Training and courses
LLS experts are pivotal in the delivery of education programs such as the PROfarm range of short courses, including
- Goat care and management
- Beginning in bees, Beekeeping as a business, Queen bee breeding
- Horse care and handling, Heavy horse care and handling
- Poultry care for the home flock
- Stock safe – safe responsible livestock handling
Advice and assistance
Call 1300 795 299 for assistance from your Local Land Services region.
The goat industry in NSW is made up of milking herds and boer herds and is growing in popularity.
Western NSW producers believe the Australian goat meat industry is evolving rapidly and continuing to grow, with producers, depot operators and processors increasingly committed to developing supply chains that deliver a quality product to consumers. There is significant potential for growth in the goat industry, provided inputs remain low and the industry can maintain a simple flow structure between farm and markets.
Goat meat is the most widely consumed meat in the world. There are few, if any, religious taboos limiting goat meat consumption. Goat meat is an important component of the traditions of the Hindu and Muslim faiths, being readily consumed on specific holidays.
Despite being a relatively small producer of goat meat, Australia is the largest exporter of goat meat and live goats in the world, exporting to the US and Taiwan for meat and Malaysia, Singapore and the Philippines for live export. Many of the markets into which goat meat is sold are price sensitive.
Honey bees play an essential role in agriculture, not only producing honey and beeswax but also pollinating a vast number of food crops.
Beekeeping is a unique primary industry, as it depends on native flora for the majority of its production.
All beekeepers in NSW must register with the government for a number of safety reasons, including the need for disease and pest control, alerting registered beekeepers to disease or pest outbreaks, disease or pest tracing and ownership of hives.
NSW is the largest producer and exporter of pork and pork products in Australia. There are approximately 500 commercial piggeries in NSW with about 90 000 sows.
When planning a new piggery or expanding an existing unit, it is important to first contact the planning department of your local council for information on how to lodge a development application (DA) under the Environmental Planning and Assessment Act 1979. The National Environmental Guidelines for Piggeries can be found on the Australian Pork Limited (APL) website (under Issues watch / Environment).
To maintain viability, producers must strive to reduce their costs and try to identify stable markets, preferably with long-term contracts.
The pork industry is undergoing considerable change which threatens the survival of pork producers and support industries.
The poultry industry in NSW is a vital element of the agricultural sector in NSW. The poultry industry produces meat, eggs and other quality products such as goose down.
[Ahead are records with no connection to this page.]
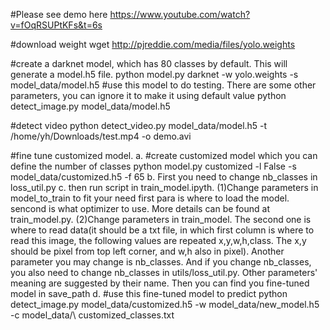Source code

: #Please see demo here
https://www.youtube.com/watch?v=fOqRSUPtKFs&t=6s

#download weight
wget http://pjreddie.com/media/files/yolo.weights

#create a darknet model, which has 80 classes by default. This will generate a model.h5 file.
python model.py darknet -w yolo.weights -s model_data/model.h5
#use this model to do testing. There are some other parameters, you can ignore it to make it 		using default value
python detect_image.py model_data/model.h5

#detect video
python detect_video.py model_data/model.h5 -t /home/yh/Downloads/test.mp4 -o demo.avi


#fine tune customized model.
a. #create customized model which you can define the number of classes
	python model.py customized -l False -s model_data/customized.h5 -f 65
b. First you need to change nb_classes in loss_util.py
c. then run script in train_model.ipyth. 
	(1)Change parameters in model_to_train to fit your need first para is where to load the model. sencond is what optimizer to use. More details can be found at train_model.py. 
	(2)Change parameters in train_model. The second one is where to read data(it should be a txt file, in which first column is where to read this image, the following values are repeated x,y,w,h,class. The x,y should be pixel from top left corner, and w,h also in pixel). Another parameter you may change is nb_classes. And if you change nb_classes, you also need to change nb_classes in utils/loss_util.py. Other parameters' meaning are suggested by their name.
	Then you can find you fine-tuned model in save_path
d. #use this fine-tuned model to predict
	python detect_image.py model_data/customized.h5 -w model_data/new_model.h5 -c model_data/\ customized_classes.txt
Various breeds of fowls, ducks, turkeys, geese, quail and pheasants are kept in domestic or farm environments.
Poultry can be affected by a variety of diseases and parasites. The two most serious diseases that must be kept out of poultry flocks are Newcastle disease and avian influenza. A strict hygiene program is required to keep diseases out of poultry.
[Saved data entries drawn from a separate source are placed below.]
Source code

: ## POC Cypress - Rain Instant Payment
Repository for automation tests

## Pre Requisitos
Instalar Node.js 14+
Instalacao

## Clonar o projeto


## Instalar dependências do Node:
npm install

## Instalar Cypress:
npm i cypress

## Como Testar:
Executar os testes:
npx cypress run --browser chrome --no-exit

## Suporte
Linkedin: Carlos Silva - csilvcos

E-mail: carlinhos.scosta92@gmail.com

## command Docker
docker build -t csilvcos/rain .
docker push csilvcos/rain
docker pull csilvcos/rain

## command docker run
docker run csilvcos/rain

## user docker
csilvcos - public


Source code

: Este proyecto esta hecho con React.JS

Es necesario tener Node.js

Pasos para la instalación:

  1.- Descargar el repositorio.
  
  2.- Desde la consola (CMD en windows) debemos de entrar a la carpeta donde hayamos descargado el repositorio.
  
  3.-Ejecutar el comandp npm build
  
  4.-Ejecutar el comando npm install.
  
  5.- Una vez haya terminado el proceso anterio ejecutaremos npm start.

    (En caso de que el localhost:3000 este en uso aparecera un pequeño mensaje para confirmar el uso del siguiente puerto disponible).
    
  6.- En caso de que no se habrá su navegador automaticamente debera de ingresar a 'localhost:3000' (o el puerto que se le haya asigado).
In the past, the Australian rabbit industry was based on harvesting wild rabbits. It is now legal to farm rabbits in all states except Queensland and the Northern Territory.
The NSW rabbit industry is still in the development stage, with an increasing number of small-scale producers. Many producers are selling breeding stock as well as rabbits for slaughter. The trend is for rabbit farms to locate in areas where processing plants are established or proposed, to reduce the costs and problems associated with transporting rabbits.
It is expected that the rabbit industry will increase by about 10% per year from 2013. Previously increases were mainly due to increases in farm sizes rather than introduction of new entrants.
When planning a new rabbit facility or expanding an existing unit, it is important to first contact the planning department of your local council for information on how to lodge a development application (DA).